Reputation:
I am trying to do a generalized least squares fit to find the best fitting line through some (x,y
) data points. I was able to do this via scipy, but I am having trouble applying weights. I would like to get the weights from the residuals of the original fit and attempt a refitting via least squares using the weights. The weights should be the inverse of the residuals, but since -1 < residuals < 1
and this is just an example, I'm okay with using the residuals as the weights.
The (x,y
) data points are calculated elsewhere, and the goal is to find an alpha (1/slope) and intercept for the best fitting line y = x/alpha + intercept
.
My code is as follows:
import numpy as np
from scipy.optimize import least_squares
ydata = [9.7372923, 10.0587245, 10.3838510, 10.6931371, 10.9616260, 11.1833220, 11.3806770, 11.5248917, 11.7353000]

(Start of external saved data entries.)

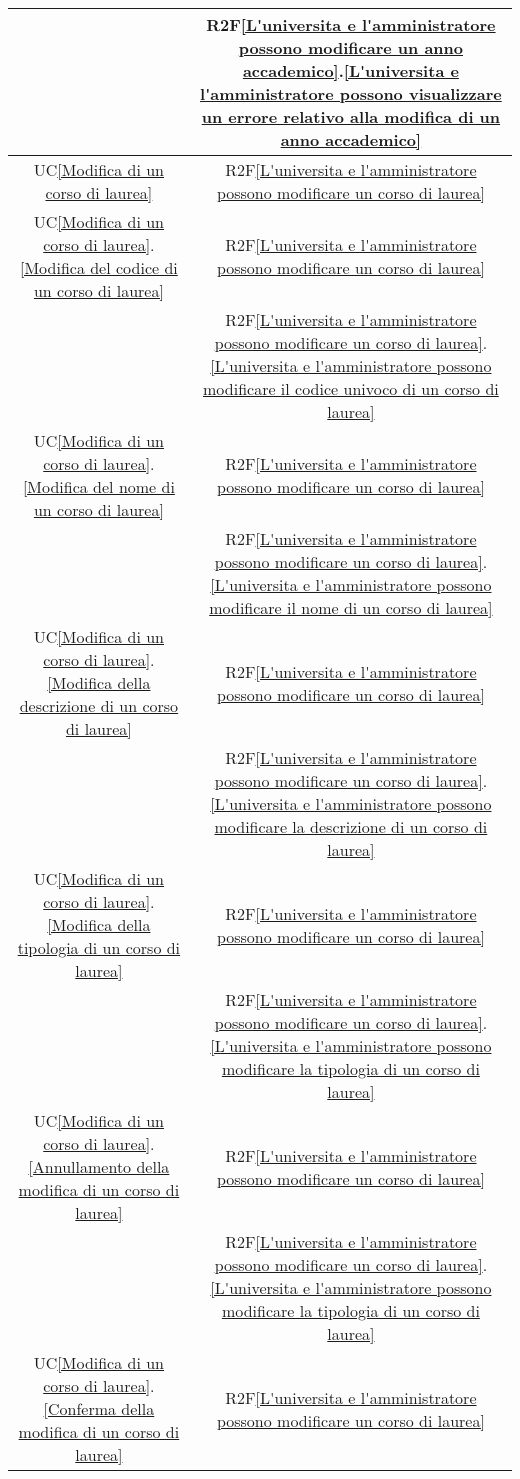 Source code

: \begin{longtable}{|c|c|}
& R2F\ref{L'universita e l'amministratore possono modificare un anno accademico}.\ref{L'universita e l'amministratore possono visualizzare un errore relativo alla modifica di un anno accademico}\\
\hline
UC\ref{Modifica di un corso di laurea} & R2F\ref{L'universita e l'amministratore possono modificare un corso di laurea}\\
\hline
UC\ref{Modifica di un corso di laurea}.\ref{Modifica del codice di un corso di laurea} & R2F\ref{L'universita e l'amministratore possono modificare un corso di laurea}\\
& R2F\ref{L'universita e l'amministratore possono modificare un corso di laurea}.\ref{L'universita e l'amministratore possono modificare il codice univoco di un corso di laurea}\\
\hline
UC\ref{Modifica di un corso di laurea}.\ref{Modifica del nome di un corso di laurea} & R2F\ref{L'universita e l'amministratore possono modificare un corso di laurea}\\
& R2F\ref{L'universita e l'amministratore possono modificare un corso di laurea}.\ref{L'universita e l'amministratore possono modificare il nome di un corso di laurea}\\
\hline
UC\ref{Modifica di un corso di laurea}.\ref{Modifica della descrizione di un corso di laurea} & R2F\ref{L'universita e l'amministratore possono modificare un corso di laurea}\\
& R2F\ref{L'universita e l'amministratore possono modificare un corso di laurea}.\ref{L'universita e l'amministratore possono modificare la descrizione di un corso di laurea}\\
\hline
UC\ref{Modifica di un corso di laurea}.\ref{Modifica della tipologia di un corso di laurea} & R2F\ref{L'universita e l'amministratore possono modificare un corso di laurea}\\
& R2F\ref{L'universita e l'amministratore possono modificare un corso di laurea}.\ref{L'universita e l'amministratore possono modificare la tipologia di un corso di laurea}\\
\hline
UC\ref{Modifica di un corso di laurea}.\ref{Annullamento della modifica di un corso di laurea} & R2F\ref{L'universita e l'amministratore possono modificare un corso di laurea}\\
& R2F\ref{L'universita e l'amministratore possono modificare un corso di laurea}.\ref{L'universita e l'amministratore possono modificare la tipologia di un corso di laurea}\\
\hline
UC\ref{Modifica di un corso di laurea}.\ref{Conferma della modifica di un corso di laurea} & R2F\ref{L'universita e l'amministratore possono modificare un corso di laurea}\\

\end{longtable}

xdata = np.array([j+5 for j in range(len(ydata))])
def get_weights(resid):
"""
This function calculates the weights per (x,y) by using the inverse of the squared residuals divided by the total sum of the inverse of the squared residuals.
This might be incorrect but should work for the sake of example.
"""
total = sum([abs(resid[i]) for i in range(len(resid))])
fract = np.array([resid[i]/total for i in range(len(resid))])
return fract
def get_least_squares_fit(xs, ys):
"""
This function finds alpha (1/slope) and the y-intercept in the equation
of a line y = x / alpha + intercept = mx + b
"""
## SPECIFY INITIAL GUESS OF OPTIMIZED PARAMETERS
params_guess = [1/3, 9] ## ps = [alpha, intercept]
## DEFINE FITTING FUNCTIONS
fit_func = lambda ps,x : x/ps[0] + ps[1]
err_func = lambda ps,x,y : fit_func(ps,x) - y
## GET OPTIMIZED PARAMETERS, RESIDUALS & WEIGHTS
res = least_squares(err_func, params_guess, args=(xs, ys))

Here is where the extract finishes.